In the data below, find the lines containing "carpeta" and say how many there are, nothing more.

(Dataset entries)
((

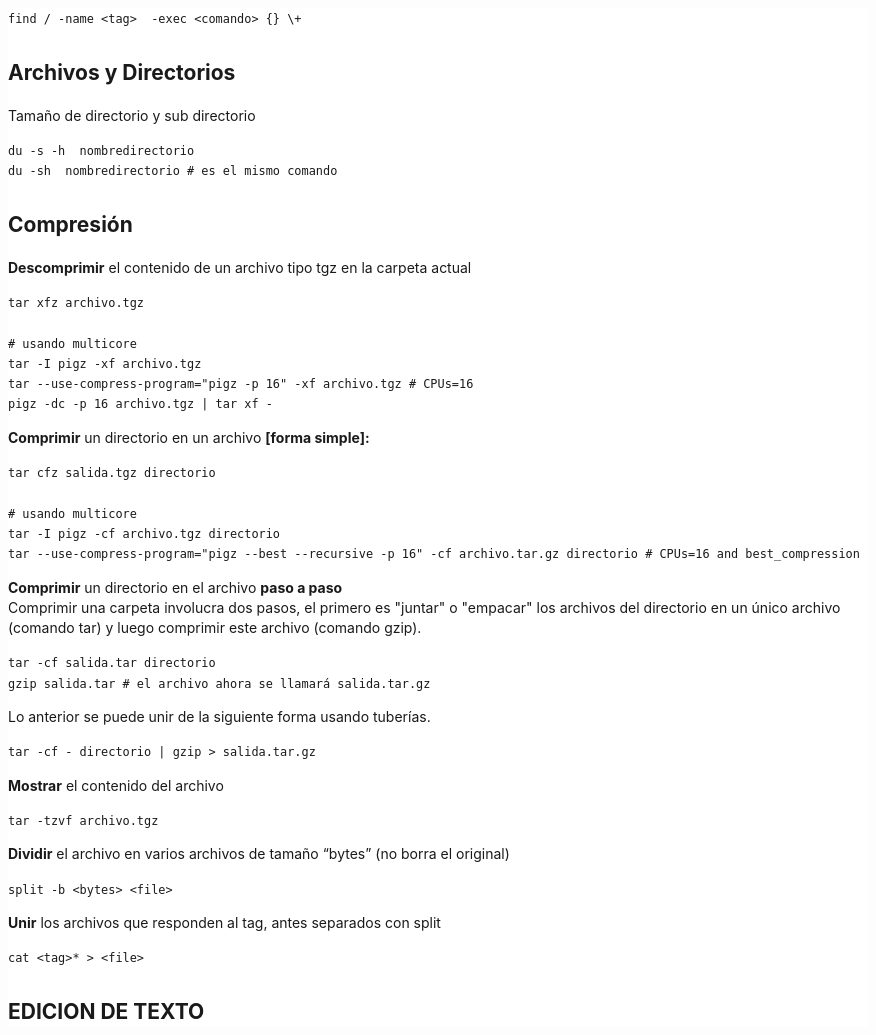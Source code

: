     find / -name <tag>  -exec <comando> {} \+

## Archivos y Directorios

Tamaño de directorio y sub directorio

    du -s -h  nombredirectorio
    du -sh  nombredirectorio # es el mismo comando

## Compresión
**Descomprimir** el contenido de un archivo tipo tgz en la carpeta actual

    tar xfz archivo.tgz  

    # usando multicore
    tar -I pigz -xf archivo.tgz
    tar --use-compress-program="pigz -p 16" -xf archivo.tgz # CPUs=16
    pigz -dc -p 16 archivo.tgz | tar xf -

**Comprimir** un directorio en un archivo **[forma simple]:**

    tar cfz salida.tgz directorio
    
    # usando multicore
    tar -I pigz -cf archivo.tgz directorio
    tar --use-compress-program="pigz --best --recursive -p 16" -cf archivo.tar.gz directorio # CPUs=16 and best_compression

**Comprimir** un directorio en el archivo **paso a paso**  
Comprimir una carpeta involucra dos pasos, el primero es "juntar" o "empacar" los archivos del directorio en un único archivo (comando tar) y luego comprimir este archivo (comando gzip).

    tar -cf salida.tar directorio
    gzip salida.tar # el archivo ahora se llamará salida.tar.gz

Lo anterior se puede unir de la siguiente forma usando tuberías.

    tar -cf - directorio | gzip > salida.tar.gz


**Mostrar** el contenido del archivo

    tar -tzvf archivo.tgz

**Dividir** el archivo en varios archivos de tamaño “bytes” (no borra el original)

    split -b <bytes> <file>

**Unir** los archivos que responden al tag, antes separados con split

    cat <tag>* > <file>


## EDICION DE TEXTO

))

- [The answer]:
2